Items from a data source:
____

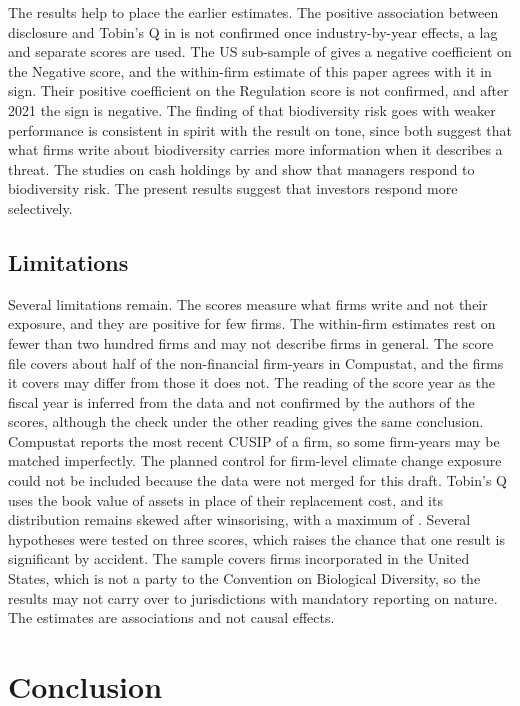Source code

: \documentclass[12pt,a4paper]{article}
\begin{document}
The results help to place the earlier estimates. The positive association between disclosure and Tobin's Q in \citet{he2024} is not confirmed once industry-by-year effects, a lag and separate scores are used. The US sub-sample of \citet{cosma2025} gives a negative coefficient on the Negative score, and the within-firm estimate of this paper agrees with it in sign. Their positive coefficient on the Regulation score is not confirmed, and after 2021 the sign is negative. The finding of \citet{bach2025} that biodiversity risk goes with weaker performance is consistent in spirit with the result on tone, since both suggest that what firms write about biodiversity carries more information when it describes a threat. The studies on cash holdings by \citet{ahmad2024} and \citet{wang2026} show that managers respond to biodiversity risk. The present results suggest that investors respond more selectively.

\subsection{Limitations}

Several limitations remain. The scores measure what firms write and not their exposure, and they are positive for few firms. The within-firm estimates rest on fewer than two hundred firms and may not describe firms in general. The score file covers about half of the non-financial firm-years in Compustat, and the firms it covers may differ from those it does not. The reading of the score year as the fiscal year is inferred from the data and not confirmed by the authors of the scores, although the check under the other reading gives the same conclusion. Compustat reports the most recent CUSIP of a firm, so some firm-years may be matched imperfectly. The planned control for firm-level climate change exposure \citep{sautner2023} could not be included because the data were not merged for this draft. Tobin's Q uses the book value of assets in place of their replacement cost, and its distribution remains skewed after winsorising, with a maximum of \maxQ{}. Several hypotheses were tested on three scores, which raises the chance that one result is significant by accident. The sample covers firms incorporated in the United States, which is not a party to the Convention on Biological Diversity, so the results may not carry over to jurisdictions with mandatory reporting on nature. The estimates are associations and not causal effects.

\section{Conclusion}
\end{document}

____

__Exercise aim__
All entries should be given again exactly, except that pictures are to be excluded.

__Answer section__
Source code

: \documentclass[12pt,a4paper]{article}
\begin{document}
The results help to place the earlier estimates. The positive association between disclosure and Tobin's Q in \citet{he2024} is not confirmed once industry-by-year effects, a lag and separate scores are used. The US sub-sample of \citet{cosma2025} gives a negative coefficient on the Negative score, and the within-firm estimate of this paper agrees with it in sign. Their positive coefficient on the Regulation score is not confirmed, and after 2021 the sign is negative. The finding of \citet{bach2025} that biodiversity risk goes with weaker performance is consistent in spirit with the result on tone, since both suggest that what firms write about biodiversity carries more information when it describes a threat. The studies on cash holdings by \citet{ahmad2024} and \citet{wang2026} show that managers respond to biodiversity risk. The present results suggest that investors respond more selectively.

\subsection{Limitations}

Several limitations remain. The scores measure what firms write and not their exposure, and they are positive for few firms. The within-firm estimates rest on fewer than two hundred firms and may not describe firms in general. The score file covers about half of the non-financial firm-years in Compustat, and the firms it covers may differ from those it does not. The reading of the score year as the fiscal year is inferred from the data and not confirmed by the authors of the scores, although the check under the other reading gives the same conclusion. Compustat reports the most recent CUSIP of a firm, so some firm-years may be matched imperfectly. The planned control for firm-level climate change exposure \citep{sautner2023} could not be included because the data were not merged for this draft. Tobin's Q uses the book value of assets in place of their replacement cost, and its distribution remains skewed after winsorising, with a maximum of \maxQ{}. Several hypotheses were tested on three scores, which raises the chance that one result is significant by accident. The sample covers firms incorporated in the United States, which is not a party to the Convention on Biological Diversity, so the results may not carry over to jurisdictions with mandatory reporting on nature. The estimates are associations and not causal effects.

\section{Conclusion}
\end{document}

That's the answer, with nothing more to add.